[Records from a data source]
★ ★ ★ ★ ★ ★ ★

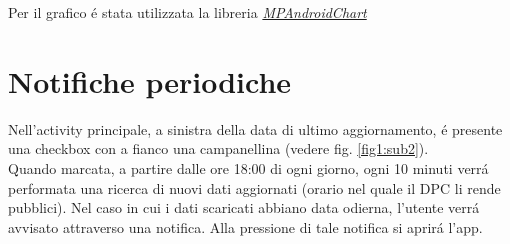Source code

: \documentclass{article}
\begin{document}
    Per il grafico é stata utilizzata la libreria \href{https://github.com/PhilJay/MPAndroidChart}{\emph{MPAndroidChart}}

    \section{Notifiche periodiche}
    Nell'activity principale, a sinistra della data di ultimo aggiornamento, é presente una checkbox con a fianco una campanellina (vedere fig. \ref{fig1:sub2}).
    \\
    Quando marcata, a partire dalle ore 18:00 di ogni giorno, ogni 10 minuti verrá performata una ricerca di nuovi dati aggiornati (orario nel quale il DPC li rende pubblici).
    Nel caso in cui i dati scaricati abbiano data odierna, l'utente verrá avvisato attraverso una notifica. Alla pressione di tale notifica si aprirá l'app.
\end{document}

★ ★ ★ ★ ★ ★ ★

### Task to complete
Above are the entries; copy out every line among them that contains the word "verrá".

### Exercise result
    Quando marcata, a partire dalle ore 18:00 di ogni giorno, ogni 10 minuti verrá performata una ricerca di nuovi dati aggiornati (orario nel quale il DPC li rende pubblici).
    Nel caso in cui i dati scaricati abbiano data odierna, l'utente verrá avvisato attraverso una notifica. Alla pressione di tale notifica si aprirá l'app.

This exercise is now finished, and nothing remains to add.